Brüssel setzt ehrgeizige Ziele

"Dies soll ein Wendepunkt sein, eine Entscheidung für die Zukunft Europas", sagt die EU-Außenbeauftragte Federica Mogherini. Es sei eine Mange harter Arbeit zu leisten, aber "lasst es uns möglich machen", noch in unserer Generation, plädiert sie.

Seit 2012 laufen bereits Beitrittsgespräche mit Montenegro als kleinsten, seit 2014 mit Serbien, dem größten der Kandidatenländer. Sie gelten daher jetzt als erste Anwärter für eine Aufnahme. Allerdings sind die Hürden etwa in Serbien noch hoch: Das Verhältnis zum Kosovo ist ungeklärt und vergiftet, organisierte Kriminalität und Korruption grassieren, die Rechtsstaatlichkeit steht in Zweifel, die Pressefreiheit ist eingeschränkt.

Auch der winzige Adriastaat Montenegro mit nur 600.000 Einwohnern, seit 2017 immerhin schon Nato-Mitglied, hat ähnliche Probleme. Hier wird vor allem die korrupte Verwaltung kritisiert.

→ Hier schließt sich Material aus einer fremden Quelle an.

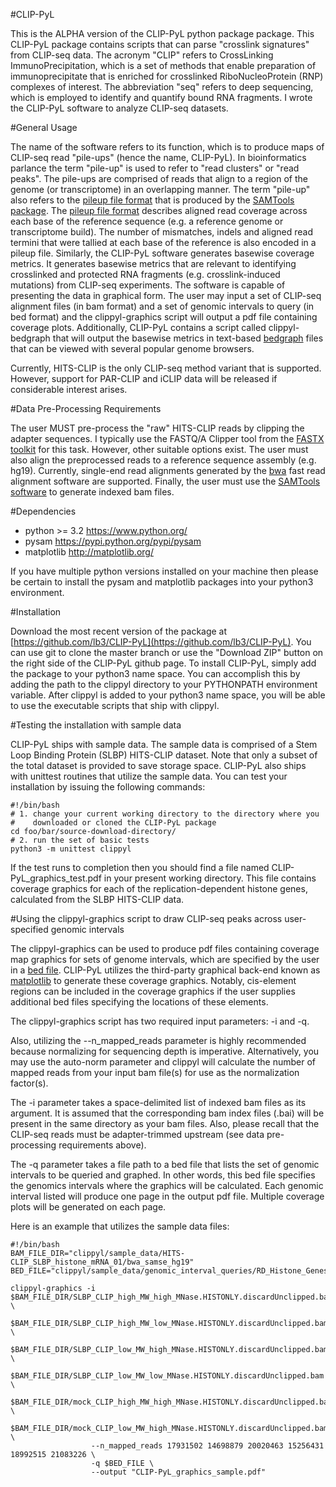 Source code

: #CLIP-PyL

This is the ALPHA version of the CLIP-PyL python package package. This CLIP-PyL package contains scripts that can parse "crosslink signatures" from CLIP-seq data. The acronym "CLIP" refers to CrossLinking ImmunoPrecipitation, which is a set of methods that enable preparation of immunoprecipitate that is enriched for crosslinked RiboNucleoProtein (RNP) complexes of interest. The abbreviation "seq" refers to deep sequencing, which is employed to identify and quantify bound RNA fragments. I wrote the CLIP-PyL software to analyze CLIP-seq datasets.

#General Usage

The name of the software refers to its function, which is to produce maps of CLIP-seq read "pile-ups" (hence the name, CLIP-PyL). In bioinformatics parlance the term "pile-up" is used to refer to "read clusters" or "read peaks". The pile-ups are comprised of reads that align to a region of the genome (or transcriptome) in an overlapping manner. The term "pile-up" also refers to the [pileup file format](http://samtools.sourceforge.net/pileup.shtml) that is produced by the [SAMTools package](http://www.htslib.org/). The [pileup file format](http://samtools.sourceforge.net/pileup.shtml) describes aligned read coverage across each base of the reference sequence (e.g. a reference genome or transcriptome build). The number of mismatches, indels and aligned read termini that were tallied at each base of the reference is also encoded in a pileup file. Similarly, the CLIP-PyL software generates basewise coverage metrics. It generates basewise metrics that are relevant to identifying crosslinked and protected RNA fragments (e.g. crosslink-induced mutations) from CLIP-seq experiments. The software is capable of presenting the data in graphical form. The user may input a set of CLIP-seq alignment files (in bam format) and a set of genomic intervals to query (in bed format) and the clippyl-graphics script will output a pdf file containing coverage plots. Additionally, CLIP-PyL contains a script called clippyl-bedgraph that will output the basewise metrics in text-based [bedgraph](http://genome.ucsc.edu/FAQ/FAQformat.html#format1.8) files that can be viewed with several popular genome browsers.

Currently, HITS-CLIP is the only CLIP-seq method variant that is supported. However, support for PAR-CLIP and iCLIP data will be released if considerable interest arises.

#Data Pre-Processing Requirements

The user MUST pre-process the "raw" HITS-CLIP reads by clipping the adapter sequences. I typically use the FASTQ/A Clipper tool from the [FASTX toolkit](hannonlab.cshl.edu/fastx_toolkit/) for this task. However, other suitable options exist. The user must also align the preprocessed reads to a reference sequence assembly (e.g. hg19). Currently, single-end read alignments generated by the [bwa](bio-bwa.sourceforge.net/bwa.shtml) fast read alignment software are supported. Finally, the user must use the [SAMTools software](http://www.htslib.org/) to generate indexed bam files. 

#Dependencies

* python >= 3.2 https://www.python.org/
* pysam https://pypi.python.org/pypi/pysam
* matplotlib http://matplotlib.org/

If you have multiple python versions installed on your machine then please be certain to install the pysam and matplotlib packages into your python3 environment.

#Installation

Download the most recent version of the package at [https://github.com/lb3/CLIP-PyL](https://github.com/lb3/CLIP-PyL). You can use git to clone the master branch or use the "Download ZIP" button on the right side of the CLIP-PyL github page. To install CLIP-PyL, simply add the package to your python3 name space. You can accomplish this by adding the path to the clippyl directory to your PYTHONPATH environment variable. After clippyl is added to your python3 name space, you will be able to use the executable scripts that ship with clippyl.

#Testing the installation with sample data

CLIP-PyL ships with sample data. The sample data is comprised of a Stem Loop Binding Protein (SLBP) HITS-CLIP dataset. Note that only a subset of the total dataset is provided to save storage space. CLIP-PyL also ships with unittest routines that utilize the sample data. You can test your installation by issuing the following commands:

    #!/bin/bash
    # 1. change your current working directory to the directory where you 
    #    downloaded or cloned the CLIP-PyL package
    cd foo/bar/source-download-directory/
    # 2. run the set of basic tests
    python3 -m unittest clippyl

If the test runs to completion then you should find a file named CLIP-PyL_graphics_test.pdf in your present working directory. This file contains coverage graphics for each of the replication-dependent histone genes, calculated from the SLBP HITS-CLIP data.

#Using the clippyl-graphics script to draw CLIP-seq peaks across user-specified genomic intervals

The clippyl-graphics can be used to produce pdf files containing coverage map graphics for sets of genome intervals, which are specified by the user in a [bed file](http://genome.ucsc.edu/FAQ/FAQformat.html#format1). CLIP-PyL utilizes the third-party graphical back-end known as [matplotlib](http://matplotlib.org/) to generate these coverage graphics. Notably, cis-element regions can be included in the coverage graphics if the user supplies additional bed files specifying the locations of these elements.

The clippyl-graphics script has two required input parameters: -i and -q.

Also, utilizing the --n_mapped_reads parameter is highly recommended because normalizing for sequencing depth is imperative. Alternatively, you may use the auto-norm parameter and clippyl will calculate the number of mapped reads from your input bam file(s) for use as the normalization factor(s).

The -i parameter takes a space-delimited list of indexed bam files as its argument. It is assumed that the corresponding bam index files (.bai) will be present in the same directory as your bam files. Also, please recall that the CLIP-seq reads must be adapter-trimmed upstream (see data pre-processing requirements above).

The -q parameter takes a file path to a bed file that lists the set of genomic intervals to be queried and graphed. In other words, this bed file specifies the genomics intervals where the graphics will be calculated. Each genomic interval listed will produce one page in the output pdf file. Multiple coverage plots will be generated on each page.

Here is an example that utilizes the sample data files:

    #!/bin/bash
    BAM_FILE_DIR="clippyl/sample_data/HITS-CLIP_SLBP_histone_mRNA_01/bwa_samse_hg19"
    BED_FILE="clippyl/sample_data/genomic_interval_queries/RD_Histone_Genes.bed"
    
    clippyl-graphics -i $BAM_FILE_DIR/SLBP_CLIP_high_MW_high_MNase.HISTONLY.discardUnclipped.bam \
                        $BAM_FILE_DIR/SLBP_CLIP_high_MW_low_MNase.HISTONLY.discardUnclipped.bam \
                        $BAM_FILE_DIR/SLBP_CLIP_low_MW_high_MNase.HISTONLY.discardUnclipped.bam \
                        $BAM_FILE_DIR/SLBP_CLIP_low_MW_low_MNase.HISTONLY.discardUnclipped.bam \
                        $BAM_FILE_DIR/mock_CLIP_high_MW_high_MNase.HISTONLY.discardUnclipped.bam \
                        $BAM_FILE_DIR/mock_CLIP_low_MW_high_MNase.HISTONLY.discardUnclipped.bam \
                      --n_mapped_reads 17931502 14698879 20020463 15256431 18992515 21083226 \
                      -q $BED_FILE \
                      --output "CLIP-PyL_graphics_sample.pdf"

Beide erfüllen die Aufnahmekriterien bei weitem nicht.  

EU-Beitrittskommissar Johannes HahnBild: DW/B. Riegert

"Es gibt keinen verkürzten Weg", sagt dazu Beitrittskommissar Johannes Hahn im Interview mit der DW. Glaubt er, dass die Länder in den nächsten sieben Jahren bis 2025 tatsächlich demokratischer, rechtsstaatlicher und wettbewerbsfähiger werden könnten? "Es ist möglich, sonst hätten wir es nicht vorgeschlagen". Das Wichtigste aber sei, "Stabilität in die Region zu exportieren, um nicht Instabilität von dort zu importieren", fügt Hahn hinzu. Und EU-Diplomaten erklären den jetzt angestoßenen Prozess: "Wir verkürzen nicht den Tunnel, aber wir machen das Licht an seinem Ende heller".

Zweifel am Zeitplan

Die Regierung in Berlin reagierte sehr verhalten auf den Zeitplan aus Brüssel. Und der Vorsitzende im Auswärtigen Ausschuss des EP räumt ein: "Das ist ein best-case Szenario". Auch David McAllister schwört, dass die Beitrittskandidaten die harten Kriterien der EU ohne Abstriche erfüllen müssten. Man wolle bei dieser Erweiterungsrunde scharf darauf achten, dass zuerst die europäischen Grundsätze erfüllt werden. McAllister nennt "Rechtsstaatlichkeit, Versöhnung und gute Beziehungen zu den Nachbarn".

Und diesmal will man es die Fortschritte konkret machen: Ein Plan mit sechs Abschnitten, von der Rechtsstaatlichkeit bis zur Versöhnung mit den Nachbarn, soll abgearbeitet werden. Und über allen steht die Forderung, europäische Werte umzusetzen, denn es gehe nicht nur um die wirtschaftliche, sondern auch die politische Entwicklung im Westbalkan.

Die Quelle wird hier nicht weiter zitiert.